By Dave Zuchowski
CNHI News Service
The last time I was in Chicago, Millennium Park, the 24-1/2 acre state-of-the-art collection of architecture, art and landscape design that straddles Michigan Avenue in the Loop, was still under construction.
Intended to celebrate the turn of the millennium in 2000, the park was completed four years behind schedule, but has really caught on since becoming one of Chicago’s top three attractions.
After my first, but amazing, visit to the top of Willis Tower, formerly Sears Tower, which once held the title of the world’s tallest building for 25 years and, at 110-stories, is still the tallest in the Western Hemisphere, I strolled into Millennium Park.
Located on what was once an industrial wasteland, the park offers hundreds of free cultural events, including many in the Frank Gerhy-designed Pritzker Pavilion, a colossal elliptical structure made of stainless steel.
Another popular installation, Cloud Gate, is a 12-foot tall concave sculpture with a highly polished surface that distorts the images of its surroundings. I joined the throng of visitors who walked up to and around Cloud Gate to watch their reflection change shapes, much like the trick mirrors at an amusement park or carnival.
Not to be overlooked, the Crown Fountain is made up of two, 50-foot glass block towers built at the ends of a reflecting pool. Faces of Chicago residents are projected onto the towers, and the designer positioned holes where their mouths are located to make them look like they’re spouting water.
Five acres of the park are devoted to the Lurie Garden, enclosed on two sides by a 15-foot tall hedge. As I made my way through the horticultural setting, I spotted a young lady crouched on her hands and knees plating bulbs.

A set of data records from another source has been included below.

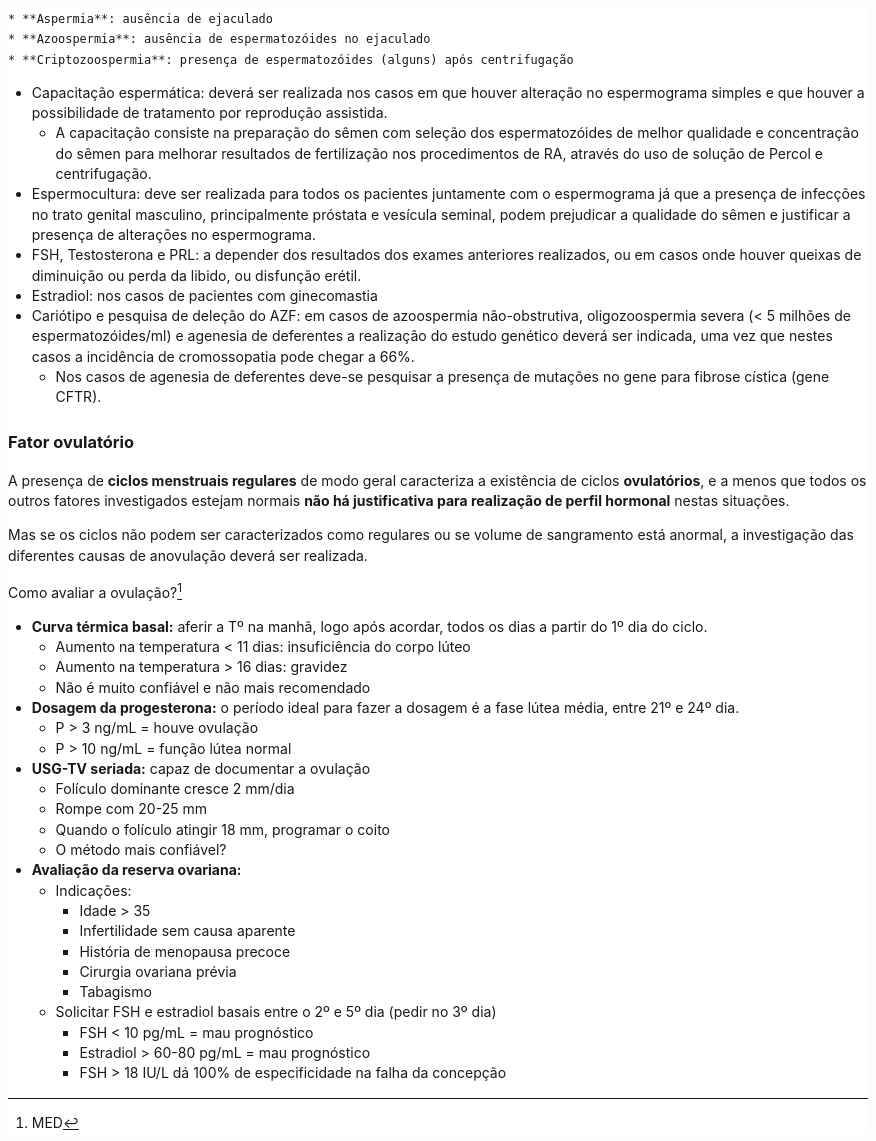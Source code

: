     * **Aspermia**: ausência de ejaculado
    * **Azoospermia**: ausência de espermatozóides no ejaculado
    * **Criptozoospermia**: presença de espermatozóides (alguns) após centrifugação
* Capacitação espermática: deverá ser realizada nos casos em que houver alteração no espermograma simples e que houver a possibilidade de tratamento por reprodução assistida.
  * A capacitação consiste na preparação do sêmen com seleção dos espermatozóides de melhor qualidade e concentração do sêmen para melhorar resultados de fertilização nos procedimentos de RA, através do uso de solução de Percol e centrifugação.
* Espermocultura: deve ser realizada para todos os pacientes juntamente com o espermograma já que a presença de infecções no trato genital masculino, principalmente próstata e vesícula seminal, podem prejudicar a qualidade do sêmen e justificar a presença de alterações no espermograma.
* FSH, Testosterona e PRL: a depender dos resultados dos exames anteriores realizados, ou em casos onde houver queixas de diminuição ou perda da libido, ou disfunção erétil.
* Estradiol: nos casos de pacientes com ginecomastia
* Cariótipo e pesquisa de deleção do AZF: em casos de azoospermia não-obstrutiva, oligozoospermia severa (< 5 milhões de espermatozóides/ml) e agenesia de deferentes a realização do estudo genético deverá ser indicada, uma vez que nestes casos a incidência de cromossopatia pode chegar a 66%.
  * Nos casos de agenesia de deferentes deve-se pesquisar a presença de mutações no gene para fibrose cística (gene CFTR).

### Fator ovulatório
A presença de **ciclos menstruais regulares** de modo geral caracteriza a existência de ciclos **ovulatórios**, e a menos que todos os outros fatores investigados estejam normais **não há justificativa para realização de perfil hormonal** nestas situações.

Mas se os ciclos não podem ser caracterizados como regulares ou se volume de sangramento está anormal, a investigação das diferentes causas de anovulação deverá ser realizada.

Como avaliar a ovulação?[^med]
* **Curva térmica basal:** aferir a Tº na manhã, logo após acordar, todos os dias a partir do 1º dia do ciclo.
  * Aumento na temperatura < 11 dias: insuficiência do corpo lúteo
  * Aumento na temperatura > 16 dias: gravidez
  * Não é muito confiável e não mais recomendado
* **Dosagem da progesterona:** o período ideal para fazer a dosagem é a fase lútea média, entre 21º e 24º dia.
  * P > 3 ng/mL = houve ovulação
  * P > 10 ng/mL = função lútea normal
* **USG-TV seriada:** capaz de documentar a ovulação
  * Folículo dominante cresce 2 mm/dia
  * Rompe com 20-25 mm
  * Quando o folículo atingir 18 mm, programar o coito
  * O método mais confiável?
* **Avaliação da reserva ovariana:**
  * Indicações:
    * Idade > 35
    * Infertilidade sem causa aparente
    * História de menopausa precoce
    * Cirurgia ovariana prévia
    * Tabagismo
  * Solicitar FSH e estradiol basais entre o 2º e 5º dia (pedir no 3º dia)
    * FSH < 10 pg/mL = mau prognóstico
    * Estradiol > 60-80 pg/mL = mau prognóstico
    * FSH > 18 IU/L dá 100% de especificidade na falha da concepção


[^cisam]: Livro do CISAM
[^med]: MED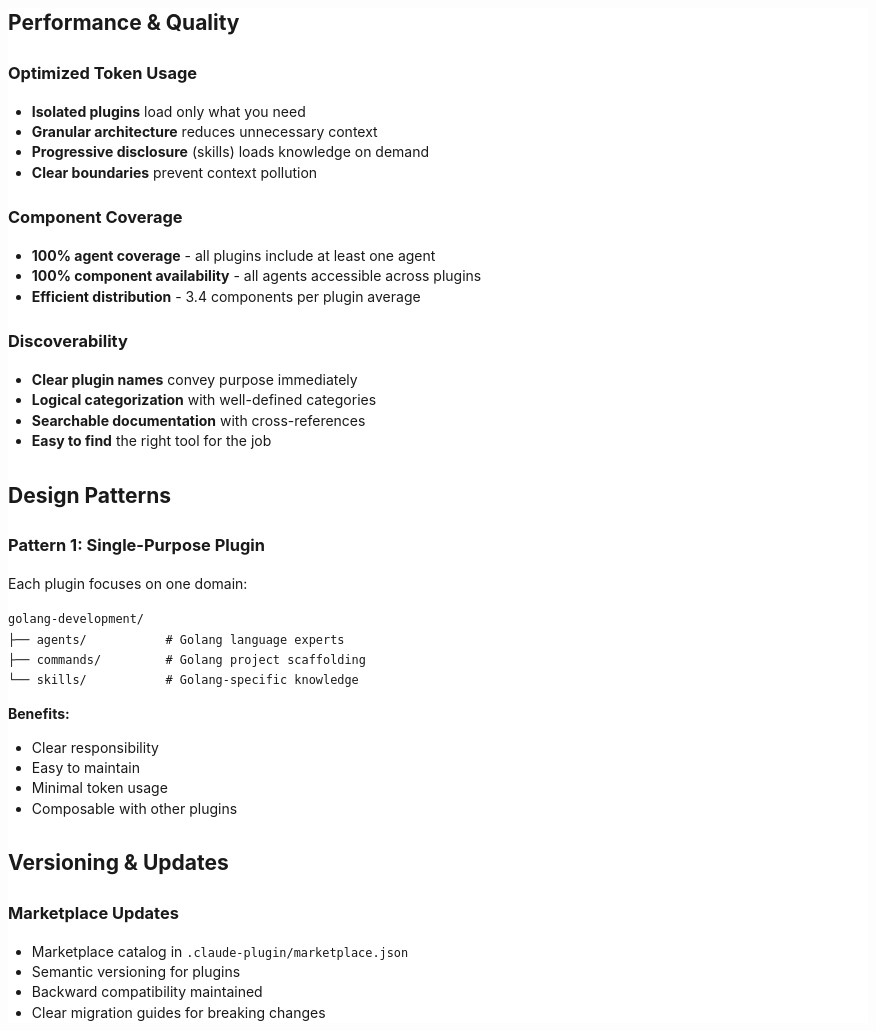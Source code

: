 ## Performance & Quality

### Optimized Token Usage

- **Isolated plugins** load only what you need
- **Granular architecture** reduces unnecessary context
- **Progressive disclosure** (skills) loads knowledge on demand
- **Clear boundaries** prevent context pollution

### Component Coverage

- **100% agent coverage** - all plugins include at least one agent
- **100% component availability** - all agents accessible across plugins
- **Efficient distribution** - 3.4 components per plugin average

### Discoverability

- **Clear plugin names** convey purpose immediately
- **Logical categorization** with well-defined categories
- **Searchable documentation** with cross-references
- **Easy to find** the right tool for the job

## Design Patterns

### Pattern 1: Single-Purpose Plugin

Each plugin focuses on one domain:

```
golang-development/
├── agents/           # Golang language experts
├── commands/         # Golang project scaffolding
└── skills/           # Golang-specific knowledge
```

**Benefits:**

- Clear responsibility
- Easy to maintain
- Minimal token usage
- Composable with other plugins







## Versioning & Updates

### Marketplace Updates

- Marketplace catalog in `.claude-plugin/marketplace.json`
- Semantic versioning for plugins
- Backward compatibility maintained
- Clear migration guides for breaking changes
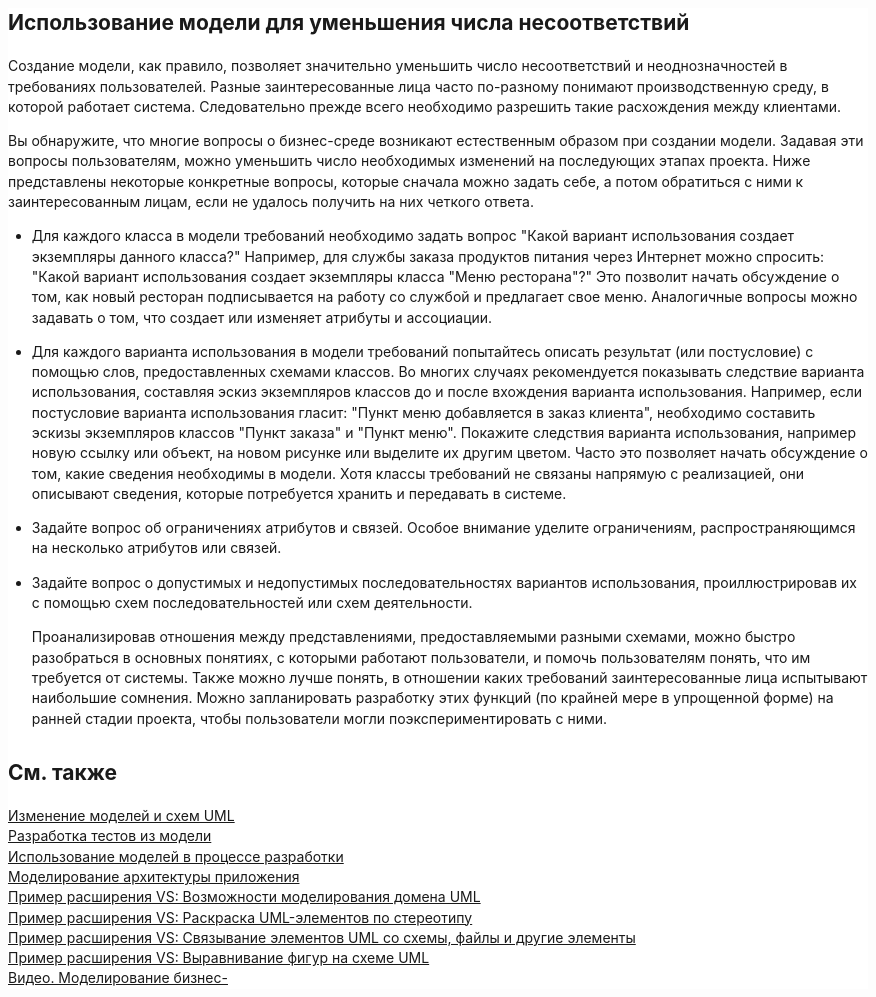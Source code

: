 ## <a name="using-a-model-to-reduce-inconsistencies"></a>Использование модели для уменьшения числа несоответствий  
 Создание модели, как правило, позволяет значительно уменьшить число несоответствий и неоднозначностей в требованиях пользователей. Разные заинтересованные лица часто по-разному понимают производственную среду, в которой работает система. Следовательно прежде всего необходимо разрешить такие расхождения между клиентами.  
  
 Вы обнаружите, что многие вопросы о бизнес-среде возникают естественным образом при создании модели. Задавая эти вопросы пользователям, можно уменьшить число необходимых изменений на последующих этапах проекта. Ниже представлены некоторые конкретные вопросы, которые сначала можно задать себе, а потом обратиться с ними к заинтересованным лицам, если не удалось получить на них четкого ответа.  
  
- Для каждого класса в модели требований необходимо задать вопрос "Какой вариант использования создает экземпляры данного класса?" Например, для службы заказа продуктов питания через Интернет можно спросить: "Какой вариант использования создает экземпляры класса "Меню ресторана"?" Это позволит начать обсуждение о том, как новый ресторан подписывается на работу со службой и предлагает свое меню. Аналогичные вопросы можно задавать о том, что создает или изменяет атрибуты и ассоциации.  
  
- Для каждого варианта использования в модели требований попытайтесь описать результат (или постусловие) с помощью слов, предоставленных схемами классов. Во многих случаях рекомендуется показывать следствие варианта использования, составляя эскиз экземпляров классов до и после вхождения варианта использования. Например, если постусловие варианта использования гласит: "Пункт меню добавляется в заказ клиента", необходимо составить эскизы экземпляров классов "Пункт заказа" и "Пункт меню". Покажите следствия варианта использования, например новую ссылку или объект, на новом рисунке или выделите их другим цветом. Часто это позволяет начать обсуждение о том, какие сведения необходимы в модели. Хотя классы требований не связаны напрямую с реализацией, они описывают сведения, которые потребуется хранить и передавать в системе.  
  
- Задайте вопрос об ограничениях атрибутов и связей. Особое внимание уделите ограничениям, распространяющимся на несколько атрибутов или связей.  
  
- Задайте вопрос о допустимых и недопустимых последовательностях вариантов использования, проиллюстрировав их с помощью схем последовательностей или схем деятельности.  
  
  Проанализировав отношения между представлениями, предоставляемыми разными схемами, можно быстро разобраться в основных понятиях, с которыми работают пользователи, и помочь пользователям понять, что им требуется от системы. Также можно лучше понять, в отношении каких требований заинтересованные лица испытывают наибольшие сомнения. Можно запланировать разработку этих функций (по крайней мере в упрощенной форме) на ранней стадии проекта, чтобы пользователи могли поэкспериментировать с ними.  
  
## <a name="see-also"></a>См. также  
 [Изменение моделей и схем UML](../modeling/edit-uml-models-and-diagrams.md)   
 [Разработка тестов из модели](../modeling/develop-tests-from-a-model.md)   
 [Использование моделей в процессе разработки](../modeling/use-models-in-your-development-process.md)   
 [Моделирование архитектуры приложения](../modeling/model-your-app-s-architecture.md)   
 [Пример расширения VS: Возможности моделирования домена UML](http://go.microsoft.com/fwlink/?LinkId=213849)   
 [Пример расширения VS: Раскраска UML-элементов по стереотипу](http://go.microsoft.com/fwlink/?LinkID=213841)   
 [Пример расширения VS: Связывание элементов UML со схемы, файлы и другие элементы](http://go.microsoft.com/fwlink/?LinkID=213813)   
 [Пример расширения VS: Выравнивание фигур на схеме UML](http://go.microsoft.com/fwlink/?LinkID=213809)   
 [Видео. Моделирование бизнес-](http://channel9.msdn.com/posts/clinted/UML-with-VS-2010-Part-3-Modeling-the-Business-Domain/)
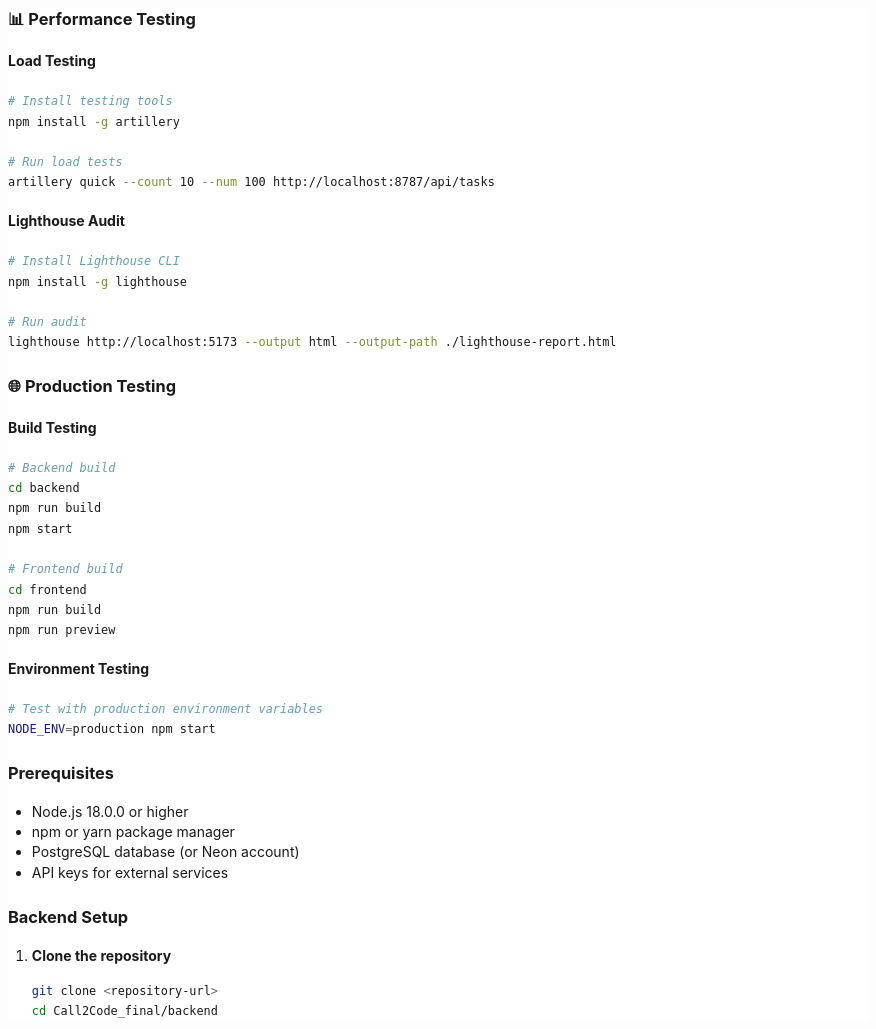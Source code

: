 ### 📊 Performance Testing

#### Load Testing
```bash
# Install testing tools
npm install -g artillery

# Run load tests
artillery quick --count 10 --num 100 http://localhost:8787/api/tasks
```

#### Lighthouse Audit
```bash
# Install Lighthouse CLI
npm install -g lighthouse

# Run audit
lighthouse http://localhost:5173 --output html --output-path ./lighthouse-report.html
```

### 🌐 Production Testing

#### Build Testing
```bash
# Backend build
cd backend
npm run build
npm start

# Frontend build
cd frontend
npm run build
npm run preview
```

#### Environment Testing
```bash
# Test with production environment variables
NODE_ENV=production npm start
```

### Prerequisites
- Node.js 18.0.0 or higher
- npm or yarn package manager
- PostgreSQL database (or Neon account)
- API keys for external services

### Backend Setup

1. **Clone the repository**
   ```bash
   git clone <repository-url>
   cd Call2Code_final/backend
   ```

"You’ll have to come back this spring when 100,000 of them will be in bloom," she said.
For lunch I headed across Michigan Avenue to The Gage, a gastro pub with an amazing list of hand-crafted beers. I liked the lively Chicago vibe of the place named for the Gage Group of late 1800 buildings whose facades were designed by Louis Sullivan in collaboration with Holabird and Roche, a Chicago architectural firm.
A couple of Gage menu items that enticed me included vindaloo mussels and a copious venison burger with all the fixings. 24 S. Michigan Avenue. Phone 312-372-4243 or http://www.thegagechicago.com/.
With a couple hours to spare, a friend and I popped into the Art Institute of Chicago, founded in 1879. I had no idea the place was so huge (it has eight buildings totaling a million square feet, nearly 500 employees and 300,000 works of art in its permanent collection).
For those in a hurry, the visitors guide suggests a list of 12 works that include Seurat’s "A Sunday on the Grande Jatte," Van Gogh’s "The Bedroom," Marc Chagall’s "America Windows," Dali’s "Venus de Milo with Drawers" and Grant Woods "American Gothic."
Armed with the museum’s audio guide, I wandered along on my own and an hour and a half later, sensed that I had merely touched the surface of the holdings.
As I waited for a table at the Palmer House’s Lockwood Restaurant, I sat in the lobby, abuzz with activity, due partly to the presence of a film crew making a documentary. Sitting on a cushy sofa, I took in the eye candy of the 141-year-old grand dame of a hotel’s four-diamond rated elegance. They just don’t make them like this anymore crossed my mind as I gazed at its famous frescoed ceiling.
Dinner at the Lockwood (where the brownie was invented) proved memorable from start (an amuse bouche of cauliflower mousse with foie gras) to finish (wild Alaskan halibut with trumpet mushrooms and artichokes) followed by pear fig tatin with Port ice cream.
I ended my day with a concert by the Chicago Symphony Orchestra performing the work Beethoven considered his crowning achievement, "Missa Solemnis." The before concert lecture by William White, assistant conductor of the Cincinnati Symphony, gave me valuable insights into the work. Led by conductor Bernard Haitink with four soloists, the massive Chicago Symphony Chorus and the orchestra, the "Missa" was 90 non-stop minutes of unbridled classical music bliss.
If You’re Going
For more information on Chicago, phone Choose Chicago at 312-567-8500 or choosechicago.com.
For a place to stay, the Flemish House was built in 1892 as a single family greystone rowhouse. Located on quiet but elegant Cedar Street just off Michigan Avenue in Chicago’s Gold Coast neighborhood, the Flemish House takes its name from the building’s exterior Flemish Revival detailing.
The owners have chosen an English Arts and Crafts interior decor and have undertaken a sensitive restoration program since purchasing the property in 1997. Guests can choose between furnished studio, one and two bedroom apartments complete with stocked kitchens. Phone 312-664-9981 or www.innchicago.com.